The Mudcat Café TM
Thread #123838   Message #3743007
Posted By: Jack Blandiver
11-Oct-15 - 07:00 AM
Thread Name: Peter Bellamy - died 24 Sept 1991
Subject: RE: Peter Bellamy - died 24 Sept 1991
Funny how PB's Kipling / Folksong thesis doesn't work too well when he sets them to actual traditional melodies (with the exception of Danny Deever). The real magic happens when he composes his own tunes in the traditional idiom, making the pairing of Kipling / Bellamy quite the dynamic song-writing team.

Both RK & PB were concerned with an idiomatic creativity in which they drew on a common heritage, however differently they might have perceived it. Sadly, I don't think Kipling left us his feelings on the matter, but we're in no doubt about his cultural imperialism as it comes over in the patronising verses of The Land and The Barrack Room Ballads.

The latter were still popular with common soldiers in my grandfather's day - he served in India during partition and thought of Ghandi as the greatest man he'd ever met. Interestingly, he wasn't impressed at all when I played him Bellamy's settings, even though Keep Your Feet Still Geordie Hinny was a favourite of his, as was Gunda Din, so I naturally thought he'd be made up by Bellamy's pairing of the two. He wasn't, and I can't say I am either to be honest, BUT then again, few Kipling people are in my experience.

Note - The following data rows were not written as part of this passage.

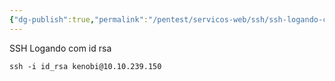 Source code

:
 ```yaml
---
{"dg-publish":true,"permalink":"/pentest/servicos-web/ssh/ssh-logando-com-id-rsa/","noteIcon":""}
---
```


SSH Logando com id rsa
```shell
ssh -i id_rsa kenobi@10.10.239.150
``` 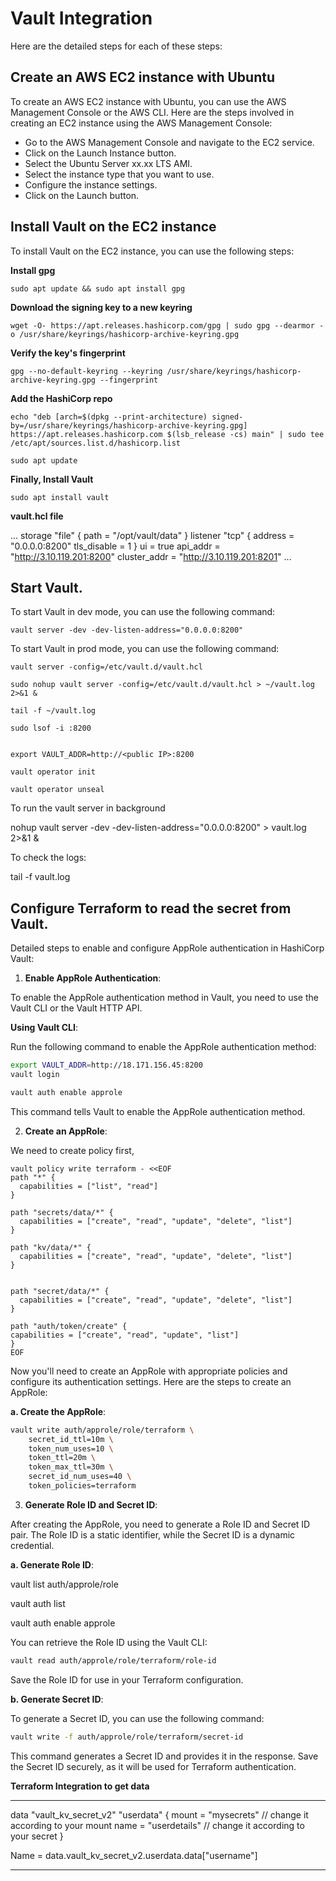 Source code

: # Vault Integration

Here are the detailed steps for each of these steps:

## Create an AWS EC2 instance with Ubuntu

To create an AWS EC2 instance with Ubuntu, you can use the AWS Management Console or the AWS CLI. Here are the steps involved in creating an EC2 instance using the AWS Management Console:

- Go to the AWS Management Console and navigate to the EC2 service.
- Click on the Launch Instance button.
- Select the Ubuntu Server xx.xx LTS AMI.
- Select the instance type that you want to use.
- Configure the instance settings.
- Click on the Launch button.

## Install Vault on the EC2 instance

To install Vault on the EC2 instance, you can use the following steps:

**Install gpg**

```
sudo apt update && sudo apt install gpg
```

**Download the signing key to a new keyring**

```
wget -O- https://apt.releases.hashicorp.com/gpg | sudo gpg --dearmor -o /usr/share/keyrings/hashicorp-archive-keyring.gpg
```

**Verify the key's fingerprint**

```
gpg --no-default-keyring --keyring /usr/share/keyrings/hashicorp-archive-keyring.gpg --fingerprint
```

**Add the HashiCorp repo**

```
echo "deb [arch=$(dpkg --print-architecture) signed-by=/usr/share/keyrings/hashicorp-archive-keyring.gpg] https://apt.releases.hashicorp.com $(lsb_release -cs) main" | sudo tee /etc/apt/sources.list.d/hashicorp.list
```

```
sudo apt update
```

**Finally, Install Vault**

```
sudo apt install vault

```

**vault.hcl file**

...
storage "file" {
  path = "/opt/vault/data"
}
listener "tcp" {
  address     = "0.0.0.0:8200"
  tls_disable = 1
}
ui = true
api_addr = "http://3.10.119.201:8200"
cluster_addr = "http://3.10.119.201:8201"
...

## Start Vault.

To start Vault in dev mode, you can use the following command:

```
vault server -dev -dev-listen-address="0.0.0.0:8200"
```

To start Vault in prod mode, you can use the following command:

```
vault server -config=/etc/vault.d/vault.hcl

sudo nohup vault server -config=/etc/vault.d/vault.hcl > ~/vault.log 2>&1 &

tail -f ~/vault.log

sudo lsof -i :8200


export VAULT_ADDR=http://<public IP>:8200

vault operator init

vault operator unseal

```
To run the vault server in background

nohup vault server -dev -dev-listen-address="0.0.0.0:8200" > vault.log 2>&1 &

To check the logs:

tail -f vault.log

## Configure Terraform to read the secret from Vault.

Detailed steps to enable and configure AppRole authentication in HashiCorp Vault:

1. **Enable AppRole Authentication**:

To enable the AppRole authentication method in Vault, you need to use the Vault CLI or the Vault HTTP API.

**Using Vault CLI**:

Run the following command to enable the AppRole authentication method:

```bash
export VAULT_ADDR=http://18.171.156.45:8200
vault login

vault auth enable approle
```

This command tells Vault to enable the AppRole authentication method.

2. **Create an AppRole**:

We need to create policy first,

```
vault policy write terraform - <<EOF
path "*" {
  capabilities = ["list", "read"]
}

path "secrets/data/*" {
  capabilities = ["create", "read", "update", "delete", "list"]
}

path "kv/data/*" {
  capabilities = ["create", "read", "update", "delete", "list"]
}


path "secret/data/*" {
  capabilities = ["create", "read", "update", "delete", "list"]
}

path "auth/token/create" {
capabilities = ["create", "read", "update", "list"]
}
EOF
```

Now you'll need to create an AppRole with appropriate policies and configure its authentication settings. Here are the steps to create an AppRole:

**a. Create the AppRole**:

```bash
vault write auth/approle/role/terraform \
    secret_id_ttl=10m \
    token_num_uses=10 \
    token_ttl=20m \
    token_max_ttl=30m \
    secret_id_num_uses=40 \
    token_policies=terraform
```

3. **Generate Role ID and Secret ID**:

After creating the AppRole, you need to generate a Role ID and Secret ID pair. The Role ID is a static identifier, while the Secret ID is a dynamic credential.

**a. Generate Role ID**:

vault list auth/approle/role

vault auth list

vault auth enable approle


You can retrieve the Role ID using the Vault CLI:

```bash
vault read auth/approle/role/terraform/role-id
```

Save the Role ID for use in your Terraform configuration.

**b. Generate Secret ID**:

To generate a Secret ID, you can use the following command:

```bash
vault write -f auth/approle/role/terraform/secret-id
   ```

This command generates a Secret ID and provides it in the response. Save the Secret ID securely, as it will be used for Terraform authentication.

**Terraform Integration to get data**

***

data "vault_kv_secret_v2" "userdata" {
  mount = "mysecrets" // change it according to your mount
  name  = "userdetails" // change it according to your secret
}

 Name        = data.vault_kv_secret_v2.userdata.data["username"]

***
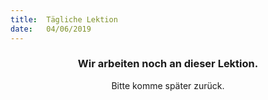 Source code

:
 ```yaml
---
title:  Tägliche Lektion
date:   04/06/2019
---
```


### <center>Wir arbeiten noch an dieser Lektion.</center>
<center>Bitte komme später zurück.</center>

Well, two others. The first was an English tutor who'd done his PhD on Kipling, and the other an old woman I once knew whose favourite books from her childhood were Puck of Pook's Hill and Rewards and Fairies. Neither were convinced by Bellamy's thesis, settings or performance, but, to give them their due, both were non-folkies, entirely unprepared for our hero's abrasive bleating, however so meticulously contrived. Though old Doris did enjoy Dik Cadbury's counter-tenor to Dolly Collins' flute-organ on The Queen's Men.